Exercise directions >> Please take the records that follow and repeat exactly the lines starting with the line with "The eight exchanged" and going on through the line with "Upon receiving the".

Information >>

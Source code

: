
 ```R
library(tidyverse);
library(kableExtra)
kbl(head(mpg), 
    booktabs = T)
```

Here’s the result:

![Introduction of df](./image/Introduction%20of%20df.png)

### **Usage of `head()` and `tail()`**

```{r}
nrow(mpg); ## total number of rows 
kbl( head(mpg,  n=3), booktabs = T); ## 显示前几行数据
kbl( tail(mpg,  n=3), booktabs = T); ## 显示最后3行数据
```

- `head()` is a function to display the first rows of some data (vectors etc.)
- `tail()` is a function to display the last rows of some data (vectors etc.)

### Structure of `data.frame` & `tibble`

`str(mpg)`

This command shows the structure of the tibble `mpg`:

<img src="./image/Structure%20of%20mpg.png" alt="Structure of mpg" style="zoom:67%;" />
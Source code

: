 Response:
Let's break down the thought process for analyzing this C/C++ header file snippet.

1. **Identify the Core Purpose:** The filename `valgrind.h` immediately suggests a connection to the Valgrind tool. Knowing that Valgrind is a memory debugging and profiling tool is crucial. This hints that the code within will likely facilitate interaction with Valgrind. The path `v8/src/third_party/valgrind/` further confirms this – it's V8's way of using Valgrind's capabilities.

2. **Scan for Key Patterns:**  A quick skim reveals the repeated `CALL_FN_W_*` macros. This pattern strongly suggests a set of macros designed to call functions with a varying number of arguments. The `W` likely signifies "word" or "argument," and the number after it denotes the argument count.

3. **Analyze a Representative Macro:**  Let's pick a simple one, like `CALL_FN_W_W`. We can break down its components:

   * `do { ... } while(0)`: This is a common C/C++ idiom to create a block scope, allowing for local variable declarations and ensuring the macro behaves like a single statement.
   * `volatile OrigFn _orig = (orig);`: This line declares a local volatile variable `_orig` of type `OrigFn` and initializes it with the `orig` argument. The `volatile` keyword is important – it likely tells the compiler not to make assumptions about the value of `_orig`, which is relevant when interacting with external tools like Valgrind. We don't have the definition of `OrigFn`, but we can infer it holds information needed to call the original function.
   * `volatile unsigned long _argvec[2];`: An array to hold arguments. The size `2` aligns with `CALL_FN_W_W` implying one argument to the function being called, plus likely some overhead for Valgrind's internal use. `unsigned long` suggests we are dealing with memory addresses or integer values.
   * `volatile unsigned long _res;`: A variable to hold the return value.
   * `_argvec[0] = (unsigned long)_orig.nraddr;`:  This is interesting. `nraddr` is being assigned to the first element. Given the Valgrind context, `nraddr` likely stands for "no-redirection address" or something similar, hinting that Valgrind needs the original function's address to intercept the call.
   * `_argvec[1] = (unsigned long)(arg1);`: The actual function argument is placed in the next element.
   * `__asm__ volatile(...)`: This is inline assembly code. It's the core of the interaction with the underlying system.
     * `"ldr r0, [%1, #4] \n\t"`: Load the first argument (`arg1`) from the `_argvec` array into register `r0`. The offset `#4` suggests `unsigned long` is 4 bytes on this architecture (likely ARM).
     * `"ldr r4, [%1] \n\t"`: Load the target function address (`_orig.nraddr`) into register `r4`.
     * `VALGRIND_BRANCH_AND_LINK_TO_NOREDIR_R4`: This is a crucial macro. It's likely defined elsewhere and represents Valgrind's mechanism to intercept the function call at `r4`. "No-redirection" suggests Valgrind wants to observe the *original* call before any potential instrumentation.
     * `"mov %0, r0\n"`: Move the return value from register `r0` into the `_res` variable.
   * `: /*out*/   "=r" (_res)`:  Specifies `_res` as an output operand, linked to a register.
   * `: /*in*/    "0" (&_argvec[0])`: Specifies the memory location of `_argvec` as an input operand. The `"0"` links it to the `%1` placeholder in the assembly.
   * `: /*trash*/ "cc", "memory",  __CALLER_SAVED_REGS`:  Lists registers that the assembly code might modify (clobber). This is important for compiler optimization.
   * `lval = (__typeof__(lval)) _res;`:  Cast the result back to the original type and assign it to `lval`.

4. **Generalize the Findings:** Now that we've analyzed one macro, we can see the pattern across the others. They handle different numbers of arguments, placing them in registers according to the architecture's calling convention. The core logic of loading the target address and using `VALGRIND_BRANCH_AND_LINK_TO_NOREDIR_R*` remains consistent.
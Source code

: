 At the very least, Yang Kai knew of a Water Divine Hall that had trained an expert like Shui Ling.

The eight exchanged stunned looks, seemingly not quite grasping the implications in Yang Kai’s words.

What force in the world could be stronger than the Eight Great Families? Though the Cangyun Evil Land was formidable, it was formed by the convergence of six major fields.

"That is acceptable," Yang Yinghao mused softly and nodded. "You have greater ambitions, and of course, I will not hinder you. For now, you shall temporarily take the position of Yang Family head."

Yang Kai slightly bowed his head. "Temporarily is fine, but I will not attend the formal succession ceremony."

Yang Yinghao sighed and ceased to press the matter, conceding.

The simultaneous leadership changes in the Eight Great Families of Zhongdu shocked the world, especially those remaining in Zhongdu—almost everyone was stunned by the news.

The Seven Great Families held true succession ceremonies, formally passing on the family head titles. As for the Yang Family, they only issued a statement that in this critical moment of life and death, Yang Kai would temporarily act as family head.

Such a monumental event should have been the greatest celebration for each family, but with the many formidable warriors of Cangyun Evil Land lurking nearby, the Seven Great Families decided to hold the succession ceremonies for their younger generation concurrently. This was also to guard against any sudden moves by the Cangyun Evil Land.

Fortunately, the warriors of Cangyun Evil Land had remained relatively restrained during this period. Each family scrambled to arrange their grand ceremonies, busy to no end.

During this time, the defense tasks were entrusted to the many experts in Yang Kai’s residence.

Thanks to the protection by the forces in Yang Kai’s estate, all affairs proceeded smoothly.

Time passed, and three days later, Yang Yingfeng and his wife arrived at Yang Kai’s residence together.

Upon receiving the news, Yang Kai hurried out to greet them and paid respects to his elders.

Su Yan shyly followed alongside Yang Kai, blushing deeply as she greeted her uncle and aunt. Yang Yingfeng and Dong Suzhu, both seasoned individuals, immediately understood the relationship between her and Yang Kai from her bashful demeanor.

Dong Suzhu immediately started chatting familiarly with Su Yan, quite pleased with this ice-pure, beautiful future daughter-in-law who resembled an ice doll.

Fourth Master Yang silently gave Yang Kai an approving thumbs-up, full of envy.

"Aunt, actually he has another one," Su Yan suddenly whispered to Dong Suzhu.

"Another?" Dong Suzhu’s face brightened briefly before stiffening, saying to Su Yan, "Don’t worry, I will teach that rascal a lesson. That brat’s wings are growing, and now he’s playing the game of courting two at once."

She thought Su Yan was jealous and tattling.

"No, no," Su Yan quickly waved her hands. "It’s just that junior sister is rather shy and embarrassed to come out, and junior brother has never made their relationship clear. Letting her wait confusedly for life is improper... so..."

Result for this task >>
The eight exchanged stunned looks, seemingly not quite grasping the implications in Yang Kai’s words.

What force in the world could be stronger than the Eight Great Families? Though the Cangyun Evil Land was formidable, it was formed by the convergence of six major fields.

"That is acceptable," Yang Yinghao mused softly and nodded. "You have greater ambitions, and of course, I will not hinder you. For now, you shall temporarily take the position of Yang Family head."

Yang Kai slightly bowed his head. "Temporarily is fine, but I will not attend the formal succession ceremony."

Yang Yinghao sighed and ceased to press the matter, conceding.

The simultaneous leadership changes in the Eight Great Families of Zhongdu shocked the world, especially those remaining in Zhongdu—almost everyone was stunned by the news.

The Seven Great Families held true succession ceremonies, formally passing on the family head titles. As for the Yang Family, they only issued a statement that in this critical moment of life and death, Yang Kai would temporarily act as family head.

Such a monumental event should have been the greatest celebration for each family, but with the many formidable warriors of Cangyun Evil Land lurking nearby, the Seven Great Families decided to hold the succession ceremonies for their younger generation concurrently. This was also to guard against any sudden moves by the Cangyun Evil Land.

Fortunately, the warriors of Cangyun Evil Land had remained relatively restrained during this period. Each family scrambled to arrange their grand ceremonies, busy to no end.

During this time, the defense tasks were entrusted to the many experts in Yang Kai’s residence.

Thanks to the protection by the forces in Yang Kai’s estate, all affairs proceeded smoothly.

Time passed, and three days later, Yang Yingfeng and his wife arrived at Yang Kai’s residence together.

Upon receiving the news, Yang Kai hurried out to greet them and paid respects to his elders.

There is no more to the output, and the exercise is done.